- EXERCISE DESCRIPTION: The full listing, start to finish: write it out again exactly.

- PROVIDED INFORMATION:
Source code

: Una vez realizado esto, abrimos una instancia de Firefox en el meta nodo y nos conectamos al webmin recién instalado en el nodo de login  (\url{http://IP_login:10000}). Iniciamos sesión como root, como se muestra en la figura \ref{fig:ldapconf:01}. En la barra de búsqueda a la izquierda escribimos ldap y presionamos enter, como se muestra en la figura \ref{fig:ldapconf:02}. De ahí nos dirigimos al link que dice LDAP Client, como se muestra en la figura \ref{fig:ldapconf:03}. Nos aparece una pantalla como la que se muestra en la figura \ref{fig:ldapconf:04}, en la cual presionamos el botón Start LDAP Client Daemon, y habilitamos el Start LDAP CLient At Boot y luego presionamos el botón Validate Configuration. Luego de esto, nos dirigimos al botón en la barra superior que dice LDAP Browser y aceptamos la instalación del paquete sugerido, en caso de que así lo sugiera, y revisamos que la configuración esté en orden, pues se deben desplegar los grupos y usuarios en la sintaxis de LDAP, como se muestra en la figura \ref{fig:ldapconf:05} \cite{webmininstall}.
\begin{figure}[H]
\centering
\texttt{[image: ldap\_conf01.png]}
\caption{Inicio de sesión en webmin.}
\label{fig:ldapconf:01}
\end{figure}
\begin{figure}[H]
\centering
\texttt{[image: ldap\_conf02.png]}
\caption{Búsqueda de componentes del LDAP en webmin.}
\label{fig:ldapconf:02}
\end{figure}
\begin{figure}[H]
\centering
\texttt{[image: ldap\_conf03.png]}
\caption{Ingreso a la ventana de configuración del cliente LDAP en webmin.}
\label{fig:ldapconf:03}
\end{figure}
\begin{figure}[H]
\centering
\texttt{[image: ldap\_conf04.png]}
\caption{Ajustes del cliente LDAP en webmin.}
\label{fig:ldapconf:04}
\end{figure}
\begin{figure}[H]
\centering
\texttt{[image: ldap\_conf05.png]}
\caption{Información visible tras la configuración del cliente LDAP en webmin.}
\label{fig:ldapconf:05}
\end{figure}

- EXPECTED ANSWER:
Source code

: Una vez realizado esto, abrimos una instancia de Firefox en el meta nodo y nos conectamos al webmin recién instalado en el nodo de login  (\url{http://IP_login:10000}). Iniciamos sesión como root, como se muestra en la figura \ref{fig:ldapconf:01}. En la barra de búsqueda a la izquierda escribimos ldap y presionamos enter, como se muestra en la figura \ref{fig:ldapconf:02}. De ahí nos dirigimos al link que dice LDAP Client, como se muestra en la figura \ref{fig:ldapconf:03}. Nos aparece una pantalla como la que se muestra en la figura \ref{fig:ldapconf:04}, en la cual presionamos el botón Start LDAP Client Daemon, y habilitamos el Start LDAP CLient At Boot y luego presionamos el botón Validate Configuration. Luego de esto, nos dirigimos al botón en la barra superior que dice LDAP Browser y aceptamos la instalación del paquete sugerido, en caso de que así lo sugiera, y revisamos que la configuración esté en orden, pues se deben desplegar los grupos y usuarios en la sintaxis de LDAP, como se muestra en la figura \ref{fig:ldapconf:05} \cite{webmininstall}.
\begin{figure}[H]
\centering
\texttt{[image: ldap\_conf01.png]}
\caption{Inicio de sesión en webmin.}
\label{fig:ldapconf:01}
\end{figure}
\begin{figure}[H]
\centering
\texttt{[image: ldap\_conf02.png]}
\caption{Búsqueda de componentes del LDAP en webmin.}
\label{fig:ldapconf:02}
\end{figure}
\begin{figure}[H]
\centering
\texttt{[image: ldap\_conf03.png]}
\caption{Ingreso a la ventana de configuración del cliente LDAP en webmin.}
\label{fig:ldapconf:03}
\end{figure}
\begin{figure}[H]
\centering
\texttt{[image: ldap\_conf04.png]}
\caption{Ajustes del cliente LDAP en webmin.}
\label{fig:ldapconf:04}
\end{figure}
\begin{figure}[H]
\centering
\texttt{[image: ldap\_conf05.png]}
\caption{Información visible tras la configuración del cliente LDAP en webmin.}
\label{fig:ldapconf:05}
\end{figure}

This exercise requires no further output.